For META-SHARE we don't really have any information for most records as to where they came from before META-SHARE, e.g., 

http://metashare.elda.org/repository/browse/eurom1e-english/f01a4c96de6811e2b1e400259011f6eaf6ec06978e9b4d5e89cd122f3f96961a/
http://linghub.org/metashare/f01a4c96de6811e2b1e400259011f6eaf6ec06978e9b4d5e89cd122f3f96961a

 

Regards,

John

 

On Fri, Mar 20, 2015 at 2:18 PM, Khalid Choukri <choukri@elda.org <mailto:choukri@elda.org> > wrote:

Hi John
Thanks for the clarification, 
This is an essential and tricky issue, we should insist that harvested data is labeled as such and hence prevent people form harvesting things from secondary sources.
I am not sure you can, at this stage, filter duplicate records.

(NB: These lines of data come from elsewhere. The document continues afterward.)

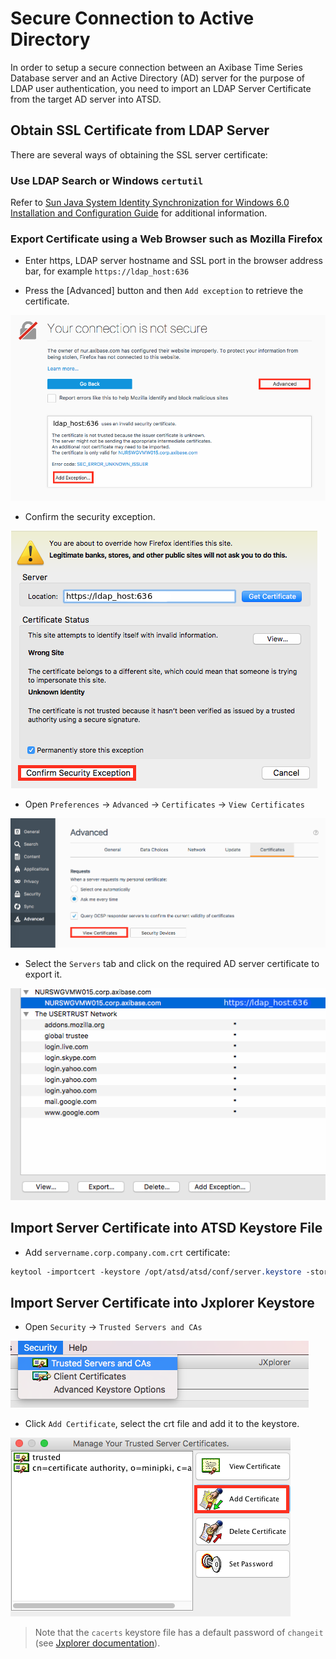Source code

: # Secure Connection to Active Directory 

In order to setup a secure connection between an Axibase Time Series Database server and an Active Directory (AD) server for the purpose of LDAP user authentication, you need to import an LDAP Server Certificate from the target AD server into ATSD.

## Obtain SSL Certificate from LDAP Server

There are several ways of obtaining the SSL server certificate:

### Use LDAP Search or Windows `certutil`

Refer to [Sun Java System Identity Synchronization for Windows 6.0 Installation and Configuration Guide](https://docs.oracle.com/cd/E19656-01/821-0422/aarjd/index.html) for additional information.

### Export Certificate using a Web Browser such as Mozilla Firefox 

* Enter https, LDAP server hostname and SSL port in the browser address bar, for example `https://ldap_host:636`

* Press the [Advanced] button and then `Add exception` to retrieve the certificate.

![](resources/add_exception.png)

* Confirm the security exception.

![](resources/confirm_exception.png)

* Open `Preferences` -> `Advanced` -> `Certificates` -> `View Certificates` 

![](resources/view_certificates.png)

* Select the `Servers` tab and click on the required AD server certificate to export it.

![](resources/cert&export.png)

## Import Server Certificate into ATSD Keystore File

* Add `servername.corp.company.com.crt` certificate: 


```css
keytool -importcert -keystore /opt/atsd/atsd/conf/server.keystore -storepass atsd_sec_pwd -keyalg "RSA" -trustcacerts -file servername.corp.company.com.crt
```

## Import Server Certificate into Jxplorer Keystore

* Open `Security` -> `Trusted Servers and CAs`

![](resources/security.png)

* Click `Add Certificate`, select the crt file and add it to the keystore.

![](resources/add_cert.png)

> Note that the `cacerts` keystore file has a default password of `changeit` (see [Jxplorer documentation](http://jxplorer.org/help/Setting_a_Keystore_Password.htm)).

For us (ELRA)  all the records were provided to you including via Meta-share, in the worst case some thing like "ELRA (via META-SHARE)" could be OK  (though we think  ELRA  should be the sole source for ELRA catalogued resources).

Best regards
Khalid


 

On 20/03/2015 12:41, John P. McCrae wrote:

Hi Khalid, 

 

The source property is intended to indicate where we got the record from, in this case actually from CLARIN! Would it be better if I clarify it by making it something like, for example "Meertens Institute (via CLARIN VLO)", or "ELRA (via CLARIN VLO)"?

Regards,

John

 

On Thu, Mar 19, 2015 at 7:03 PM, Khalid Choukri <choukri@elda.org <mailto:choukri@elda.org> > wrote:

Hi John

I am so sorry I missed the telco
I manage to review the slides and the web site and I realise that you harvested so many sources which also harvest other sources in a very long loop; and leading to many wrong labelling  (but at least I understand why you mention that our community has over 100K resources)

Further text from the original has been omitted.